Of course, Barry was a great darkroom technician, producing pictures of the highest technical standards. His pictures have rich shadow detail with subtly graded highlights. But I principally remember him for being a great photographer. One can’t fail to be struck by the wonderful pictures in his books, taken mainly with his ‘beloved’ Rollei SL66 camera. His exploration of the ‘fine-grained, fine-art’ expression of landscape is inspirational and had a profound effect on me as a photographer. To this day I frequently return to his books.

As an aside, Barry’s daughter recently contacted me to say that her young son (Barry’s grandson) was very interested in photography. What better way to start than to look at his grandfather’s pictures? Aspiring photographers, whether film or digital, would do well to study the fine craft displayed through his pictures.

One comes to truly appreciate his skill when trying to emulate his work and then realising how your own pictures fall short in some way. Barry’s picture of silver birches taken at Inversnaid and reproduced in ‘Elements’ (page 72) (and, I think, on the dining room wall at Inversnaid in 2002), was the inspiration for my picture of silver birches. His daughter tells me that Barry took many pictures of silver birches and that’s something I can fully understand. They resolve beautifully in black and white. The picture in ‘Elements’ was developed from HP5 film in dilute Perceptol and got what John Blakemore 3 called a ‘flexible negative’. Here is my version of Silver Birches:

Iphone image of silver gelatin print (the print is too large to scan on my scanner). ‘Silver Birches’ © Tony Cearns. Ilford HP5 in 510-Pyro, printed on Ilford MGWT, Selenium toned.

The 510-Pyro also seems to have produced a ‘flexible negative’. My printing skills are not up to Barry’s standards, but I continue to strive for end-to-end mastery. I think this is what he achieved – end-to-end mastery. Obviously an iphone image of a print doesn’t do the print justice, but the picture is not edge-to-edge sharp, something which I think Barry would have insisted on.

Wouldn’t it be great to see his pictures properly displayed on a gallery wall?

  1. After studying photography at Manchester College of Art, André freelanced in studio photography, architecture and editorial portraiture.
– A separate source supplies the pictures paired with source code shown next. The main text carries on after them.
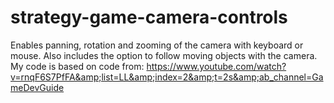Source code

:# strategy-game-camera-controls
Enables panning, rotation and zooming of the camera with keyboard or mouse. Also includes the option to follow moving objects with the camera. My code is based on code from: https://www.youtube.com/watch?v=rnqF6S7PfFA&amp;list=LL&amp;index=2&amp;t=2s&amp;ab_channel=GameDevGuide
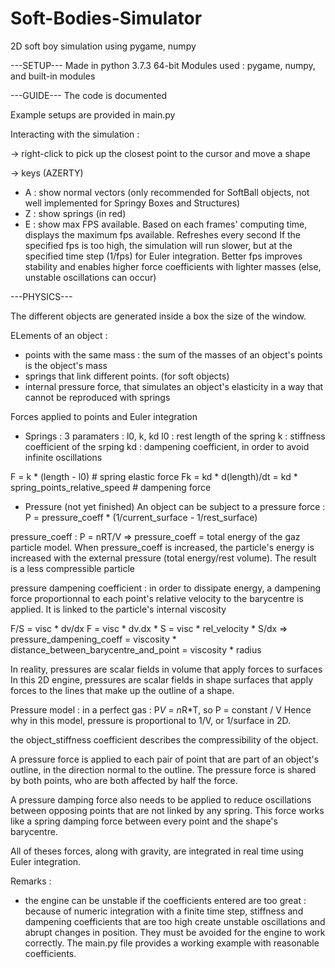 # Soft-Bodies-Simulator
2D soft boy simulation using pygame, numpy

---SETUP---
Made in python 3.7.3 64-bit
Modules used : pygame, numpy, and built-in modules

---GUIDE---
The code is documented

Example setups are provided in main.py

Interacting with the simulation :

-> right-click to pick up the closest point to the cursor and move a shape

-> keys (AZERTY)
- A : show normal vectors (only recommended for SoftBall objects, not well implemented for Springy Boxes and Structures)
- Z : show springs (in red)
- E : show max FPS available. Based on each frames' computing time, displays the maximum fps available. Refreshes every second
If the specified fps is too high, the simulation will run slower, but at the specified time step (1/fps) for Euler integration.
Better fps improves stability and enables higher force coefficients with lighter masses (else, unstable oscillations can occur)

---PHYSICS---

The different objects are generated inside a box the size of the window.

ELements of an object :
- points with the same mass : the sum of the masses of an object's points is the object's mass
- springs that link different points. (for soft objects)
- internal pressure force, that simulates an object's elasticity in a way that cannot be reproduced with springs

Forces applied to points and Euler integration

- Springs : 3 paramaters : l0, k, kd
l0 : rest length of the spring
k : stiffness coefficient of the srping
kd : dampening coefficient, in order to avoid infinite oscillations

F = k * (length - l0)  # spring elastic force
Fk = kd * d(length)/dt = kd * spring_points_relative_speed  # dampening force

- Pressure (not yet finished)
An object can be subject to a pressure force :
P = pressure_coeff * (1/current_surface - 1/rest_surface)

pressure_coeff : P = nRT/V => pressure_coeff = total energy of the gaz particle model.
When pressure_coeff is increased, the particle's energy is increased with the external pressure (total energy/rest volume). The result is a less compressible particle

pressure dampening coefficient : in order to dissipate energy, a dampening force proportionnal to each point's relative velocity to the barycentre is applied. It is linked to the particle's internal viscosity

F/S = visc * dv/dx
F = visc * dv.dx * S = visc * rel_velocity * S/dx
=> pressure_dampening_coeff = viscosity * distance_between_barycentre_and_point = viscosity * radius

In reality, pressures are scalar fields in volume that apply forces to surfaces
In this 2D engine, pressures are scalar fields in shape surfaces that apply forces to the lines that make up the outline of a shape.

Pressure model : in a perfect gas : P*V = n*R*T, so P = constant / V
Hence why in this model, pressure is proportional to 1/V, or 1/surface in 2D.

the object_stiffness coefficient describes the compressibility of the object.

A pressure force is applied to each pair of point that are part of an object's outline, in the direction normal to the outline. The pressure force is shared by both points, who are both affected by half the force.

A pressure damping force also needs to be applied to reduce oscillations between opposing points that are not
linked by any spring. This force works like a spring damping force between every point and the shape's barycentre.

All of theses forces, along with gravity, are integrated in real time using Euler integration.

Remarks :
- the engine can be unstable if the coefficients entered are too great : because of numeric integration with a finite time step, stiffness and dampening coefficients that are too high create unstable oscillations and abrupt changes in position. They must be avoided for the engine to work correctly. The main.py file provides a working example with reasonable coefficients.

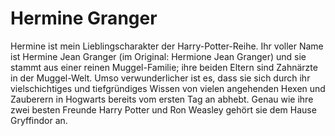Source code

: # Hermine Granger
Hermine ist mein Lieblingscharakter der Harry-Potter-Reihe. Ihr voller Name ist Hermine Jean Granger (im Original: Hermione Jean Granger) und sie stammt aus einer reinen Muggel-Familie; ihre beiden Eltern sind Zahnärzte in der Muggel-Welt. Umso verwunderlicher ist es, dass sie sich durch ihr vielschichtiges und tiefgründiges Wissen von vielen angehenden Hexen und Zauberern in Hogwarts bereits vom ersten Tag an abhebt. Genau wie ihre zwei besten Freunde Harry Potter und Ron Weasley gehört sie dem Hause Gryffindor an.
His work has appeared in numerous magazines and journals including Country Life, Architectural Journal, Designand Review, House & Garden, ManagementToday, Blueprint, Crafts and World of Interiors. Books include Dream Houses, The English House, monographs of Lutyens and Charles Rennie Mackintosh and contributions to many others.

    His exhibitions London 1900 and The English House were shown in the UK and abroad and The Gambia at Winchester Gallery of Contemporary Art. He is currently working on a variety of themes – religious symbolism, surface properties of water and Scottish country dancing.

    Founder of Inversnaid Photography Centre in 1987, André has accumulated a vast experience of leading workshops in a wide variety of photography subjects

  2. At the time, Inversnaid was a magnet to fine art photographers – this was the pre-digital era
  3. Blakemore is famed and admired as a world-renowned artist/photographer with work encompassing a wealth of aspects from landscape and portraits to superb print making. He is perhaps most known for his outstandingly beautiful still-life studies, particularly ‘Tulipia’, portrayed in major retrospective exhibitions and books, Inscape and The Stilled Gaze and his Black and White Photography Workshop.

    He was Emeritus Professor of Photography at Derby University, has worked on environmental topics for the CPRE and featured in TV’s, Exploring Photography and World Photography. With Inscape he won the highly prestigious ‘Fox Talbot Award’.